[java] Float and double datatype in Java

The float data type is a single-precision 32-bit IEEE 754 floating point and the double data type is a double-precision 64-bit IEEE 754 floating point.

What does it mean? And when should I use float instead of double or vice-versa?

This question is related to java floating-point double ieee-754

The answer is


This will give error:

public class MyClass {
    public static void main(String args[]) {
        float a = 0.5;
    }
}

/MyClass.java:3: error: incompatible types: possible lossy conversion from double to float float a = 0.5;

This will work perfectly fine

public class MyClass {
    public static void main(String args[]) {
        double a = 0.5;
    }
}

This will also work perfectly fine

public class MyClass {
    public static void main(String args[]) {
        float a = (float)0.5;
    }
}

Reason : Java by default stores real numbers as double to ensure higher precision.

Double takes more space but more precise during computation and float takes less space but less precise.
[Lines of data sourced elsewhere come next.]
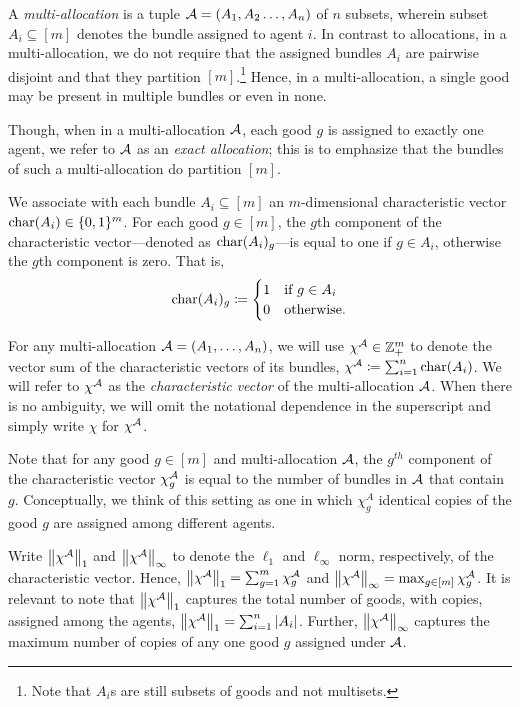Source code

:  
A \textit{multi-allocation} is a tuple $\mathcal{A}=(A_1,A_2\dots,A_n)$ of $n$ subsets, wherein subset $A_i \subseteq [m]$ denotes the bundle assigned to agent $i$. In contrast to allocations, in a multi-allocation, we do not require that the assigned bundles $A_i$ are pairwise disjoint and that they partition $[m]$.\footnote{Note that $A_i$s are still subsets of goods and not multisets.} Hence, in a multi-allocation, a single good may be present in multiple bundles or even in none. 

Though, when in a multi-allocation $\mathcal{A}$, each good $g$ is assigned to exactly one agent, we refer to $\mathcal{A}$ as an {\it exact allocation}; this is to emphasize that the bundles of such a multi-allocation do partition $[m]$. 

We associate with each bundle $A_i \subseteq [m]$ an $m$-dimensional characteristic vector $\mathrm{char}(A_i) \in \{0,1\}^m$. For each good $g\in [m]$, the $g$th component of the characteristic vector---denoted as $\mathrm{char}(A_i)_g$---is equal to one if $g \in A_i$, otherwise the $g$th component is zero. That is, 
\begin{align*}
\mathrm{char}(A_i)_g \coloneqq \begin{cases}
    1 & \text{if } g\in A_i \\
    0 & \text{otherwise}.
\end{cases}
\end{align*}

For any multi-allocation $\mathcal{A}=(A_1, \ldots, A_n)$, we will use $\chi^{\mathcal{A}} \in \mathbb{Z}^m_+$ to denote the vector sum of the characteristic vectors of its bundles, $\chi^{\mathcal{A}} \coloneqq \sum_{i=1}^n\mathrm{char}(A_i)$. We will refer to $\chi^{\mathcal{A}}$ as the \textit{characteristic vector} of the multi-allocation $\mathcal{A}$. When there is no ambiguity, we will omit the notational dependence in the superscript and simply write $\chi$ for $\chi^{\mathcal{A}}$.

Note that for any good $g\in [m]$ and multi-allocation $\mathcal{A}$, the $g^{th}$ component of the characteristic vector $\chi^{\mathcal{A}}_g$ is equal to the number of bundles in $\mathcal{A}$ that contain $g$. Conceptually, we think of this setting as one in which $\chi^A_g$ identical copies of the good $g$ are assigned among different agents. 

Write $\left\|\chi^{\mathcal{A}}\right\|_1$ and $\left\|\chi^{\mathcal{A}}\right\|_\infty$ to denote the $\ell_1$ and $\ell_\infty$ norm, respectively, of the characteristic vector. Hence,  $\left\|\chi^{\mathcal{A}}\right\|_1 = \sum_{g=1}^m \chi^{\mathcal{A}}_g$ and $\left\|\chi^{\mathcal{A}}\right\|_\infty = \max_{g\in[m]} \chi^{\mathcal{A}}_g$. It is relevant to note that $\left\|\chi^{\mathcal{A}}\right\|_1$ captures the total number of goods, with copies, assigned among the agents,  $\left\|\chi^{\mathcal{A}}\right\|_1 = \sum_{i=1}^n |A_i|$. Further, $\left\|\chi^{\mathcal{A}}\right\|_\infty$ captures the maximum number of copies of any one good $g$ assigned under $\mathcal{A}$.

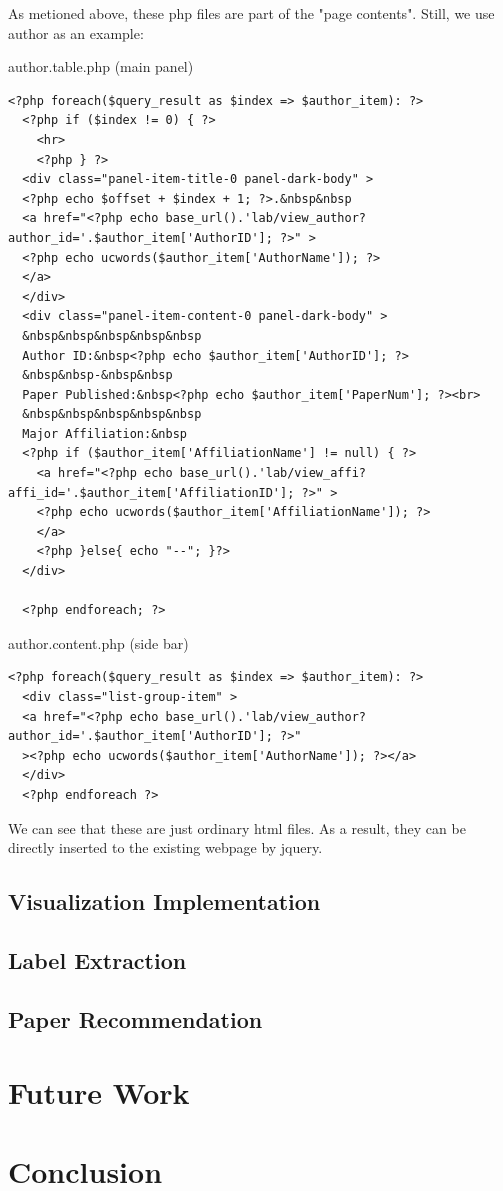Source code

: \documentclass[a4paper, 10pt]{article}
\begin{document}
As metioned above, these php files are part of the "page contents". Still, we use author as an example:

author.table.php (main panel)
\begin{lstlisting}[language=php+html]
  <?php foreach($query_result as $index => $author_item): ?>
  <?php if ($index != 0) { ?>
    <hr>
    <?php } ?>
  <div class="panel-item-title-0 panel-dark-body" >
  <?php echo $offset + $index + 1; ?>.&nbsp&nbsp
  <a href="<?php echo base_url().'lab/view_author?author_id='.$author_item['AuthorID']; ?>" >
  <?php echo ucwords($author_item['AuthorName']); ?>
  </a>
  </div>
  <div class="panel-item-content-0 panel-dark-body" >
  &nbsp&nbsp&nbsp&nbsp&nbsp
  Author ID:&nbsp<?php echo $author_item['AuthorID']; ?>
  &nbsp&nbsp-&nbsp&nbsp
  Paper Published:&nbsp<?php echo $author_item['PaperNum']; ?><br>
  &nbsp&nbsp&nbsp&nbsp&nbsp
  Major Affiliation:&nbsp
  <?php if ($author_item['AffiliationName'] != null) { ?>
    <a href="<?php echo base_url().'lab/view_affi?affi_id='.$author_item['AffiliationID']; ?>" >
    <?php echo ucwords($author_item['AffiliationName']); ?>
    </a>
    <?php }else{ echo "--"; }?>
  </div>

  <?php endforeach; ?>
\end{lstlisting}

author.content.php (side bar)
\begin{lstlisting}[language=php+html]
  <?php foreach($query_result as $index => $author_item): ?>
  <div class="list-group-item" >
  <a href="<?php echo base_url().'lab/view_author?author_id='.$author_item['AuthorID']; ?>"
  ><?php echo ucwords($author_item['AuthorName']); ?></a>
  </div>
  <?php endforeach ?>
\end{lstlisting}

We can see that these are just ordinary html files. As a result, they can be directly inserted to the existing webpage by jquery.

\subsection{Visualization Implementation}
\subsection{Label Extraction}
\subsection{Paper Recommendation}
\section{Future Work}
\section{Conclusion}

\newpage
\begin{appendices}
\end{appendices}
\end{document}
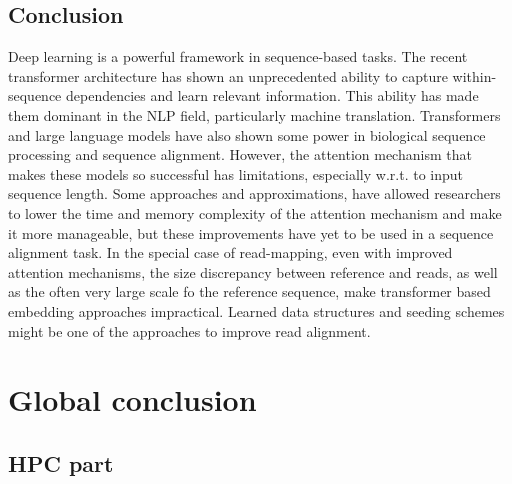 \documentclass[
  11pt,
  twoside,
  BCOR=10mm,
  listof=totoc]{scrbook}
\begin{document}
\hypertarget{conclusion-4}{%
\section{Conclusion}\label{conclusion-4}}

Deep learning is a powerful framework in sequence-based tasks. The recent transformer architecture has shown an unprecedented ability to capture within-sequence dependencies and learn relevant information. This ability has made them dominant in the NLP field, particularly machine translation. Transformers and large language models have also shown some power in biological sequence processing and sequence alignment. However, the attention mechanism that makes these models so successful has limitations, especially w.r.t. to input sequence length. Some approaches and approximations, have allowed researchers to lower the time and memory complexity of the attention mechanism and make it more manageable, but these improvements have yet to be used in a sequence alignment task. In the special case of read-mapping, even with improved attention mechanisms, the size discrepancy between reference and reads, as well as the often very large scale fo the reference sequence, make transformer based embedding approaches impractical. Learned data structures and seeding schemes might be one of the approaches to improve read alignment.

\printbibliography[segment=\therefsegment,heading=subbibintoc,title={References for chapter \thechapter}]

\hypertarget{global-conclusion}{%
\chapter*{Global conclusion}\label{global-conclusion}}

\hypertarget{hpc-part}{%
\section*{HPC part}\label{hpc-part}}
\end{document}
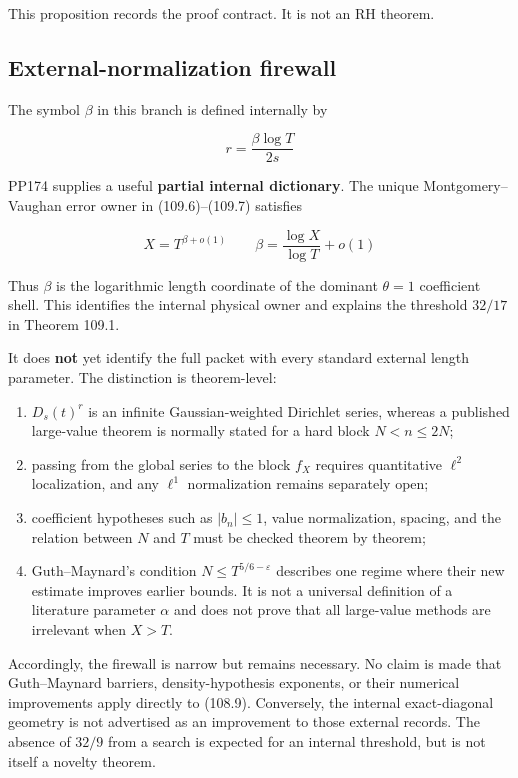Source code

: \documentclass[
  11pt,
]{book}
\providecommand{\tightlist}{%
  \setlength{\itemsep}{0pt}\setlength{\parskip}{0pt}}
\begin{document}
This proposition records the proof contract. It is not an RH theorem.

\subsection{External-normalization
firewall}\label{external-normalization-firewall}

The symbol \(\beta\) in this branch is defined internally by

\[
r=\frac{\beta\log T}{2s}
\tag{113.3}
\]

PP174 supplies a useful \textbf{partial internal dictionary}. The unique
Montgomery--Vaughan error owner in (109.6)--(109.7) satisfies

\[
\boxed{
X=T^{\beta+o(1)}
\qquad
\beta=\frac{\log X}{\log T}+o(1)}
\tag{113.4}
\]

Thus \(\beta\) is the logarithmic length coordinate of the dominant
\(\theta=1\) coefficient shell. This identifies the internal physical
owner and explains the threshold \(32/17\) in Theorem 109.1.

It does \textbf{not} yet identify the full packet with every standard
external length parameter. The distinction is theorem-level:

\begin{enumerate}
\def\labelenumi{\arabic{enumi}.}
\tightlist
\item
  \(D_s(t)^r\) is an infinite Gaussian-weighted Dirichlet series,
  whereas a published large-value theorem is normally stated for a hard
  block \(N<n\le2N\);
\item
  passing from the global series to the block \(f_X\) requires
  quantitative \(\ell^2\) localization, and any \(\ell^1\) normalization
  remains separately open;
\item
  coefficient hypotheses such as \(|b_n|\le1\), value normalization,
  spacing, and the relation between \(N\) and \(T\) must be checked
  theorem by theorem;
\item
  Guth--Maynard's condition \(N\le T^{5/6-\varepsilon}\) describes one
  regime where their new estimate improves earlier bounds. It is not a
  universal definition of a literature parameter \(\alpha\) and does not
  prove that all large-value methods are irrelevant when \(X>T\).
\end{enumerate}

Accordingly, the firewall is narrow but remains necessary. No claim is
made that Guth--Maynard barriers, density-hypothesis exponents, or their
numerical improvements apply directly to (108.9). Conversely, the
internal exact-diagonal geometry is not advertised as an improvement to
those external records. The absence of \(32/9\) from a search is
expected for an internal threshold, but is not itself a novelty theorem.
\end{document}
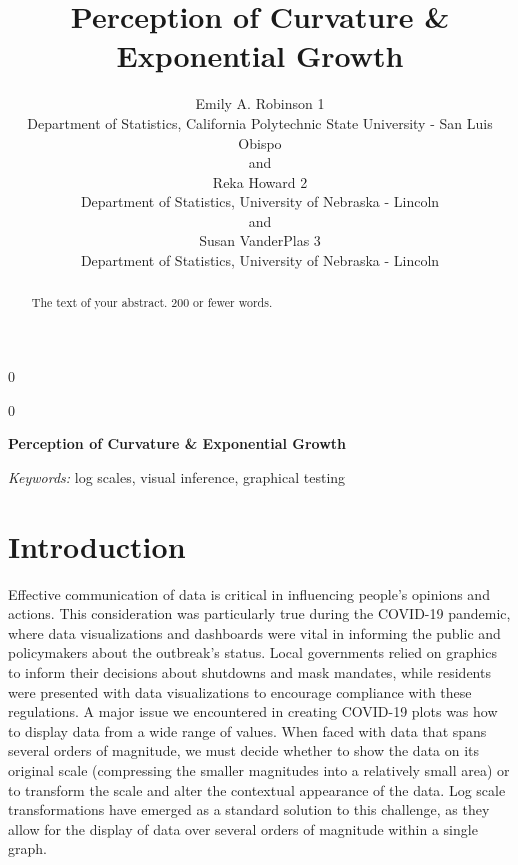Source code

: \documentclass[12pt]{article}
\newcommand{\blind}{0}
\begin{document}
\def\spacingset#1{\renewcommand{\baselinestretch}%
{#1}\small\normalsize} \spacingset{1}



\blind
{
  \title{\bf Perception of Curvature \& Exponential Growth}

  \author{
        Emily A. Robinson 1 \\
    Department of Statistics, California Polytechnic State University -
San Luis Obispo\\
     and \\     Reka Howard 2 \\
    Department of Statistics, University of Nebraska - Lincoln\\
     and \\     Susan VanderPlas 3 \\
    Department of Statistics, University of Nebraska - Lincoln\\
      }
  \maketitle
} \fi

\blind
{
  \bigskip
  \bigskip
  \bigskip
  \begin{center}
    {\LARGE\bf Perception of Curvature \& Exponential Growth}
  \end{center}
  \medskip
} \fi

\bigskip
\begin{abstract}
The text of your abstract. 200 or fewer words.
\end{abstract}

\noindent%
{\it Keywords:} log scales, visual inference, graphical testing
\vfill

\newpage
\spacingset{1.45} %

\hypertarget{introduction}{%
\section{Introduction}\label{introduction}}

Effective communication of data is critical in influencing people's
opinions and actions. This consideration was particularly true during
the COVID-19 pandemic, where data visualizations and dashboards were
vital in informing the public and policymakers about the outbreak's
status. Local governments relied on graphics to inform their decisions
about shutdowns and mask mandates, while residents were presented with
data visualizations to encourage compliance with these regulations. A
major issue we encountered in creating COVID-19 plots was how to display
data from a wide range of values. When faced with data that spans
several orders of magnitude, we must decide whether to show the data on
its original scale (compressing the smaller magnitudes into a relatively
small area) or to transform the scale and alter the contextual
appearance of the data. Log scale transformations have emerged as a
standard solution to this challenge, as they allow for the display of
data over several orders of magnitude within a single graph.
\end{document}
Floating-point numbers, also known as real numbers, are used when evaluating expressions that require fractional precision. For example, calculations such as square root, or transcendentals such as sine and cosine, result in a value whose precision requires a floating-point type. Java implements the standard (IEEE–754) set of floatingpoint types and operators. There are two kinds of floating-point types, float and double, which represent single- and double-precision numbers, respectively. Their width and ranges are shown here:


   Name     Width in Bits   Range 
    double  64              1 .7e–308 to 1.7e+308
    float   32              3 .4e–038 to 3.4e+038


float

The type float specifies a single-precision value that uses 32 bits of storage. Single precision is faster on some processors and takes half as much space as double precision, but will become imprecise when the values are either very large or very small. Variables of type float are useful when you need a fractional component, but don't require a large degree of precision.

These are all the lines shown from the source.